§ **EXERCISE GOAL**
Could you restate word for word every line from the one containing "the firm's auditor's, and" to the end of the records, and nothing else?

(Beginning of PROVIDED MATERIAL)

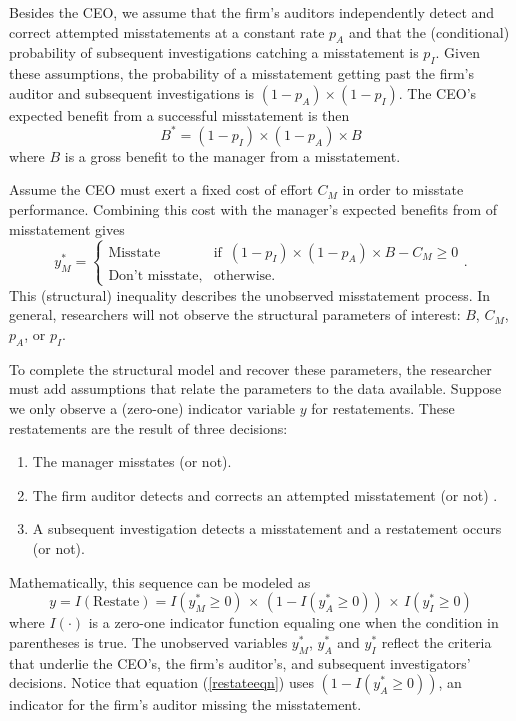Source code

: Besides the CEO, we assume that the firm's auditors independently detect and correct attempted misstatements at a constant rate $p_A$ and that the (conditional) probability of subsequent investigations catching a misstatement is $p_I$.
Given these assumptions, the probability of a misstatement getting past the firm's  auditor and subsequent investigations is $(1-p_A) \times (1 - p_I)$.
The CEO's expected benefit from a successful misstatement is then
$$ B^* = (1-p_I) \times (1-p_A) \times B$$
where $B$ is a gross benefit to the manager from a misstatement. 

Assume the CEO must exert a fixed cost of effort $C_M$ in order to misstate performance. 
Combining this cost with the manager's expected benefits from of misstatement gives
\begin{equation}\label{bencost}
		y_M^* = 
		  \begin{cases}
				\mbox{Misstate} & \mbox{if }\, (1-p_I) \times (1-p_A) \times B - C_M \ge 0\\
				\mbox{Don't misstate,} & \mbox{otherwise}.
		  \end{cases}.
\end{equation}
This (structural) inequality describes the unobserved misstatement process. 
In general, researchers will not observe the structural parameters of
interest: $B$, $C_M$, $p_A$, or $p_I$.

To complete the structural model and recover these parameters, 
the researcher must add assumptions that relate the parameters to the data available.
Suppose we only observe a (zero-one) indicator variable $y$ for restatements.
These restatements are the result of three decisions:
\begin{enumerate}
\item The manager misstates (or not).
\item The firm auditor detects and corrects an attempted misstatement (or not) .
\item A subsequent investigation detects a misstatement and a restatement occurs (or not).
\end{enumerate}

Mathematically, this sequence can be modeled as
\begin{equation}\label{restateeqn}
 y = I(\mbox{Restate}) = I(y^*_M \ge 0) \, \times\, (1 - I(y^*_A \ge 0)) \, \times\, I(y^*_I \ge 0)
\end{equation}
where $I(\cdot)$ is a zero-one indicator function equaling one when the condition in parentheses is true.
The unobserved variables $y^*_M$, $y^*_A$ and $y^*_I$ reflect the criteria that underlie the CEO's, 
the firm's auditor's, and subsequent investigators' decisions.
Notice that equation (\ref{restateeqn}) uses $(1 - I(y^*_A \ge 0))$, an indicator for the firm's auditor missing the misstatement.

(End of PROVIDED MATERIAL)

§ **WRITTEN SOLUTION**
the firm's auditor's, and subsequent investigators' decisions.
Notice that equation (\ref{restateeqn}) uses $(1 - I(y^*_A \ge 0))$, an indicator for the firm's auditor missing the misstatement.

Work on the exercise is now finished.